Daniel Balson, Amnesty International USA’s advocacy director for Europe and Central Asia, echoed that view.
“On the Khashoggi matter, this administration faces a choice,” Balson told INSIDER. “On one side of the dividing line is a place where journalists and critics can be wantonly killed and where the predations of the powerful are rewarded with impunity.”
Balson added: “On the other side is order, international law, a free press, and accountability. President Trump can wax poetic about Saudi authorities, but he cannot make that choice disappear.”
Democrats – and even some Republicans – in Congress also slammed Trump over his response.
Republican Sen. Rand Paul tweeted, “I’m pretty sure this statement is Saudi Arabia First, not America First. I’m also pretty sure John Bolton wrote it.”
“It’s now 100% clear the Saudis own our President,” Sen. Chris Murphy, who sits on the Senate Foreign Relations Committee and has repeatedly called for a reevaluation of US policy toward the Saudis, tweeted.
Trump in his Tuesday statement said Congress was “free” to go in a different direction than him on this issue, adding, “I will consider whatever ideas are presented to me, but only if they are consistent with the absolute security and safety of America.”
Trump is using the intel community as a ‘whipping toy’
While Trump’s statement drew shock from some, intelligence veterans saw it as par for the course.
“POTUS sided with a brutal dictator over CIA? Shocking,” one current FBI agent, who requested anonymity to speak candidly, told INSIDER in a text message.
Another agent said Trump is using the intelligence community as a “whipping toy for political purposes.” The agent told INSIDER politicizing the intelligence community is not a new tactic, but added that Trump’s propensity for doing so is “unprecedented.”
“Not surprising when politicians trash the [intelligence community] or any one agency if they get an outcome undesirable to their agenda. It has been going on for decades,” this person said, pointing to lawmakers’ response to the Vietnam War and the use of CIA blacksites.
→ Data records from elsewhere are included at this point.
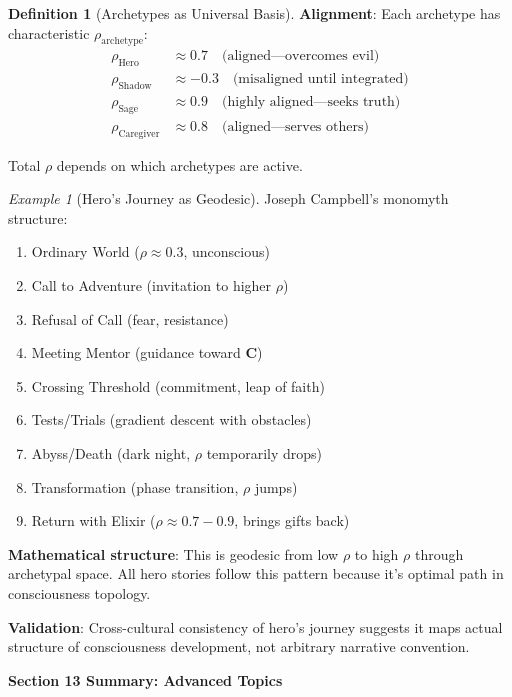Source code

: \documentclass[11pt,a4paper]{article}
\theoremstyle{definition}
\newtheorem{definition}{Definition}[section]
\theoremstyle{remark}
\newtheorem{example}{Example}[section]
\begin{document}
\begin{small}
\begin{enumerate}
\begin{definition}[Archetypes as Universal Basis]
\textbf{Alignment}: Each archetype has characteristic \(\rho_{\text{archetype}}\):
\begin{align}
\rho_{\text{Hero}} &\approx 0.7 \quad \text{(aligned—overcomes evil)} \\
\rho_{\text{Shadow}} &\approx -0.3 \quad \text{(misaligned until integrated)} \\
\rho_{\text{Sage}} &\approx 0.9 \quad \text{(highly aligned—seeks truth)} \\
\rho_{\text{Caregiver}} &\approx 0.8 \quad \text{(aligned—serves others)}
\end{align}

Total \(\rho\) depends on which archetypes are active.
\end{definition}

\begin{example}[Hero's Journey as Geodesic]
Joseph Campbell's monomyth structure:
\begin{enumerate}
    \item Ordinary World (\(\rho \approx 0.3\), unconscious)
    \item Call to Adventure (invitation to higher \(\rho\))
    \item Refusal of Call (fear, resistance)
    \item Meeting Mentor (guidance toward \(\mathbf{C}\))
    \item Crossing Threshold (commitment, leap of faith)
    \item Tests/Trials (gradient descent with obstacles)
    \item Abyss/Death (dark night, \(\rho\) temporarily drops)
    \item Transformation (phase transition, \(\rho\) jumps)
    \item Return with Elixir (\(\rho \approx 0.7-0.9\), brings gifts back)
\end{enumerate}

\textbf{Mathematical structure}: This is geodesic from low \(\rho\) to high \(\rho\) through archetypal space. All hero stories follow this pattern because it's optimal path in consciousness topology.

\textbf{Validation}: Cross-cultural consistency of hero's journey suggests it maps actual structure of consciousness development, not arbitrary narrative convention.
\end{example}

\begin{mdframed}[backgroundcolor=green!10,linewidth=2pt,linecolor=green!70!black]
\textbf{Section 13 Summary: Advanced Topics}


\end{mdframed}
\end{enumerate}
\end{small}
\end{document}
“This case is unique because you have a US president who has routinely debased US intelligence not because he gets outcomes undesirable for a certain political agenda, but because they hurt his own personal or financial interests,” they added. “That’s unprecedented.”
Glenn Carle, a former CIA covert operative, offered a similarly blunt assessment of Trump’s response to the Khashoggi investigation.
“The main pillar of this administration when it comes to the Middle East is that the president wants to make nice with [Crown Prince Mohammed] and Saudi Arabia because he likes dictators and because the Saudis have bought the man,” Carle told INSIDER.
‘Trump is Trumpian’
Jim Carafano, a national security expert at the conservative Heritage Foundation, told INSIDER there was nothing “terribly remarkable” about Trump’s words.
“[Trump] didn’t say people shouldn’t be held accountable. He didn’t say human rights don’t matter. He even left open the possibility [Prince Mohammed] was involved,” Carafano said.
At the end of the day, Carafano said the US-Saudi partnership was never really going to change, and he suspects former President Barack Obama would have issued a statement with the same general substance as Trump’s.
When asked about some of the misleading claims Trump made in the statement, such as previously debunked assertions about US arms sales to the Saudis, Carafano replied, “Trump is Trumpian.”